--- RECORDS FOR PROCESSING Enclosed Below ---

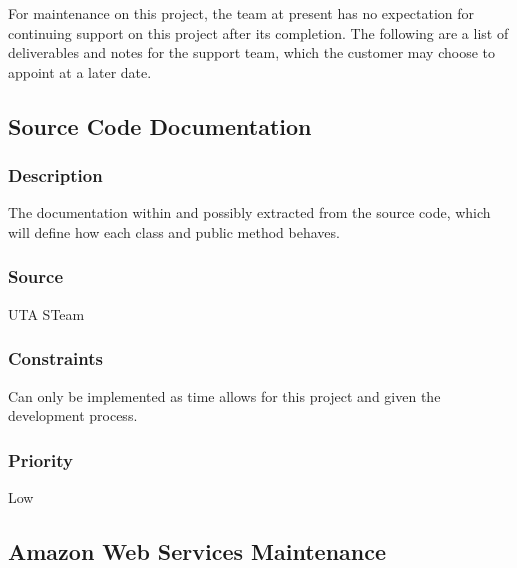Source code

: For maintenance on this project, the team at present has no expectation for continuing support on this project after its completion.  The following are a list of deliverables and notes for the support team, which the customer may choose to appoint at a later date.

\subsection{Source Code Documentation}
\subsubsection{Description}
The documentation within and possibly extracted from the source code, which will define how each class and public method behaves.
\subsubsection{Source}
UTA STeam
\subsubsection{Constraints}
Can only be implemented as time allows for this project and given the development process.
\subsubsection{Priority}
Low

\subsection{Amazon Web Services Maintenance}
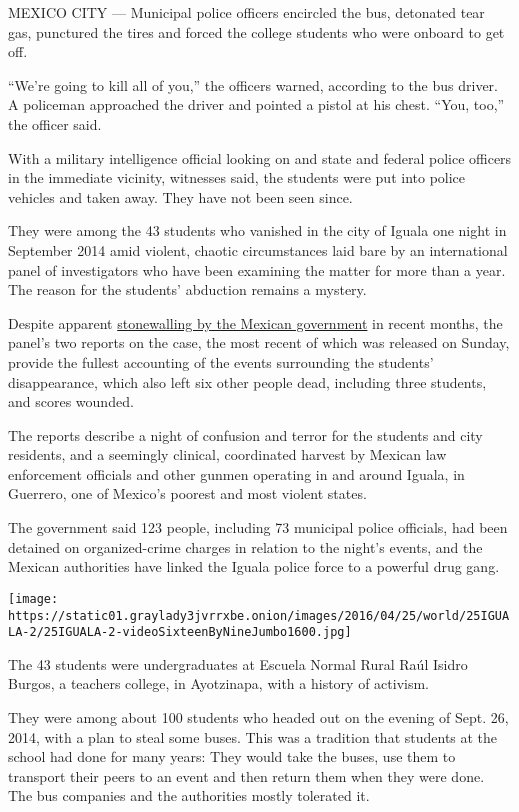 MEXICO CITY --- Municipal police officers encircled the bus, detonated
tear gas, punctured the tires and forced the college students who were
onboard to get off.

``We're going to kill all of you,'' the officers warned, according to
the bus driver. A policeman approached the driver and pointed a pistol
at his chest. ``You, too,'' the officer said.

With a military intelligence official looking on and state and federal
police officers in the immediate vicinity, witnesses said, the students
were put into police vehicles and taken away. They have not been seen
since.

They were among the 43 students who vanished in the city of Iguala one
night in September 2014 amid violent, chaotic circumstances laid bare by
an international panel of investigators who have been examining the
matter for more than a year. The reason for the students' abduction
remains a mystery.

Despite apparent
\href{http://www.nytimes3xbfgragh.onion/2016/04/23/world/americas/investigators-say-mexico-has-thwarted-efforts-to-solve-students-disappearance.html?_r=0}{stonewalling
by the Mexican government} in recent months, the panel's two reports on
the case, the most recent of which was released on Sunday, provide the
fullest accounting of the events surrounding the students'
disappearance, which also left six other people dead, including three
students, and scores wounded.

The reports describe a night of confusion and terror for the students
and city residents, and a seemingly clinical, coordinated harvest by
Mexican law enforcement officials and other gunmen operating in and
around Iguala, in Guerrero, one of Mexico's poorest and most violent
states.

The government said 123 people, including 73 municipal police officials,
had been detained on organized-crime charges in relation to the night's
events, and the Mexican authorities have linked the Iguala police force
to a powerful drug gang.

\texttt{[image: https://static01.graylady3jvrrxbe.onion/images/2016/04/25/world/25IGUALA-2/25IGUALA-2-videoSixteenByNineJumbo1600.jpg]}

The 43 students were undergraduates at Escuela Normal Rural Raúl Isidro
Burgos, a teachers college, in Ayotzinapa, with a history of activism.

They were among about 100 students who headed out on the evening of
Sept. 26, 2014, with a plan to steal some buses. This was a tradition
that students at the school had done for many years: They would take the
buses, use them to transport their peers to an event and then return
them when they were done. The bus companies and the authorities mostly
tolerated it.

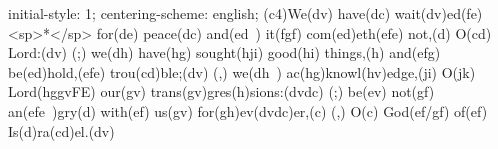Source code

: initial-style: 1;
centering-scheme: english;
(c4)We(dv) have(dc) wait(dv)ed(fe) <sp>*</sp> for(de) peace(dc) and(ed~) it(fgf) com(ed)eth(efe) not,(d) O(cd) Lord:(dv) (;) we(dh) have(hg) sought(hji) good(hi) things,(h) and(efg) be(ed)hold,(efe) trou(cd)ble;(dv) (,) we(dh~) ac(hg)knowl(hv)edge,(ji) O(jk) Lord(hggvFE) our(gv) trans(gv)gres(h)sions:(dvdc) (;) be(ev) not(gf) an(efe~)gry(d) with(ef) us(gv) for(gh)ev(dvdc)er,(c) (,) O(c) God(ef/gf) of(ef) Is(d)ra(cd)el.(dv)
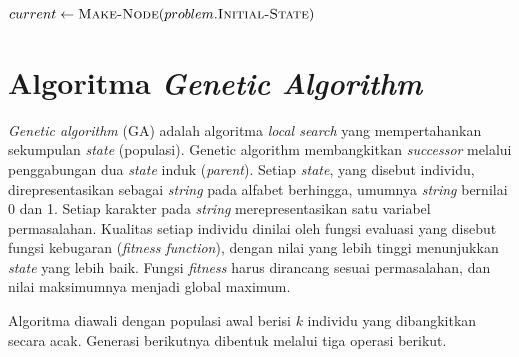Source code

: \begin{algorithm}[H]
\caption{Simulated Annealing}
\label{alg:simulated-annealing}
$current \gets \textsc{Make-Node}(problem.\textsc{Initial-State})$\;
\end{algorithm}

\section{Algoritma \textit{Genetic Algorithm}}

\textit{Genetic algorithm} (GA) adalah algoritma \textit{local search} yang mempertahankan sekumpulan \textit{state} (populasi). Genetic algorithm membangkitkan \textit{successor} melalui penggabungan dua \textit{state} induk (\textit{parent}). Setiap \textit{state}, yang disebut individu, direpresentasikan sebagai \textit{string} pada alfabet berhingga, umumnya \textit{string} bernilai 0 dan 1. Setiap karakter pada \textit{string} merepresentasikan satu variabel permasalahan. Kualitas setiap individu dinilai oleh fungsi evaluasi yang disebut fungsi kebugaran (\textit{fitness function}), dengan nilai yang lebih tinggi menunjukkan \textit{state} yang lebih baik. Fungsi \textit{fitness} harus dirancang sesuai permasalahan, dan nilai maksimumnya menjadi global maximum.

Algoritma diawali dengan populasi awal berisi $k$ individu yang dibangkitkan secara acak. Generasi berikutnya dibentuk melalui tiga operasi berikut.

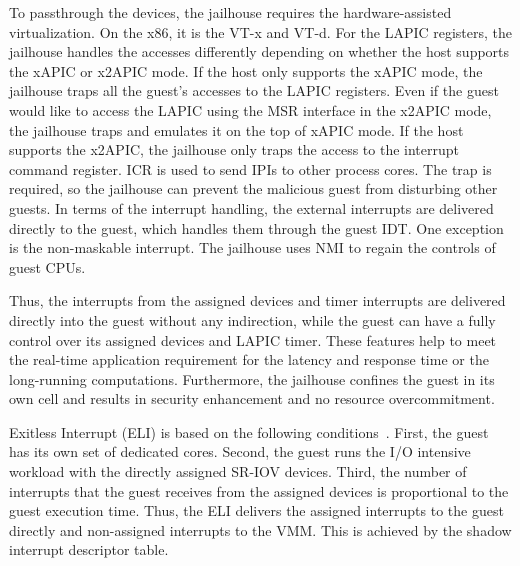 To passthrough the devices, the jailhouse requires the
hardware-assisted virtualization. On the x86, it is the VT-x
and VT-d. For the LAPIC registers, the jailhouse handles the
accesses differently depending on whether the host supports
the xAPIC or x2APIC mode. If the host only supports the xAPIC
mode, the jailhouse traps all the guest's accesses to the
LAPIC registers. Even if the guest would like to access the
LAPIC using the MSR interface in the x2APIC mode, the
jailhouse traps and emulates it on the top of xAPIC mode. If
the host supports the x2APIC, the jailhouse only traps the
access to the interrupt command register. ICR is used to send
IPIs to other process cores. The trap is required, so the
jailhouse can prevent the malicious guest from disturbing
other guests. In terms of the interrupt handling, the external
interrupts are delivered directly to the guest, which handles
them through the guest IDT. One exception is the non-maskable
interrupt. The jailhouse uses NMI to regain the controls of
guest CPUs.

Thus, the interrupts from the assigned devices and timer
interrupts are delivered directly into the guest without any
indirection, while the guest can have a fully control over its
assigned devices and LAPIC timer. These features help to meet
the real-time application requirement for the latency and
response time or the long-running computations. Furthermore,
the jailhouse confines the guest in its own cell and results
in security enhancement and no resource overcommitment.


Exitless Interrupt (ELI) is based on the following
conditions~\cite{amit:2015}. First, the guest has its own set
of dedicated cores. Second, the guest runs the I/O intensive
workload with the directly assigned SR-IOV devices. Third, the
number of interrupts that the guest receives from the assigned
devices is proportional to the guest execution time. Thus, the
ELI delivers the assigned interrupts to the guest directly and
non-assigned interrupts to the VMM. This is achieved by the
shadow interrupt descriptor table.

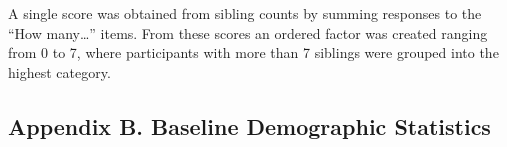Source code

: \documentclass[
  single column]{article}
\begin{document}
A single score was obtained from sibling counts by summing responses to
the ``How many\ldots{}'' items. From these scores an ordered factor was
created ranging from 0 to 7, where participants with more than 7
siblings were grouped into the highest category.

\newpage{}

\subsection{Appendix B. Baseline Demographic
Statistics}\label{appendix-demographics}

\begin{table}

\caption{\label{tbl-B}}

\centering{

\captionsetup{labelsep=none}

}

\end{table}%
\end{document}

--- End of Enclosed RECORDS FOR PROCESSING ---

■ REQUIRED WORK
Beginning at the line above with "response time or" and finishing at the line with "Exitless Interrupt (ELI)", return each line exactly and return nothing else.

■ SOLUTION FOR THIS PROBLEM
response time or the long-running computations. Furthermore,
the jailhouse confines the guest in its own cell and results
in security enhancement and no resource overcommitment.


Exitless Interrupt (ELI) is based on the following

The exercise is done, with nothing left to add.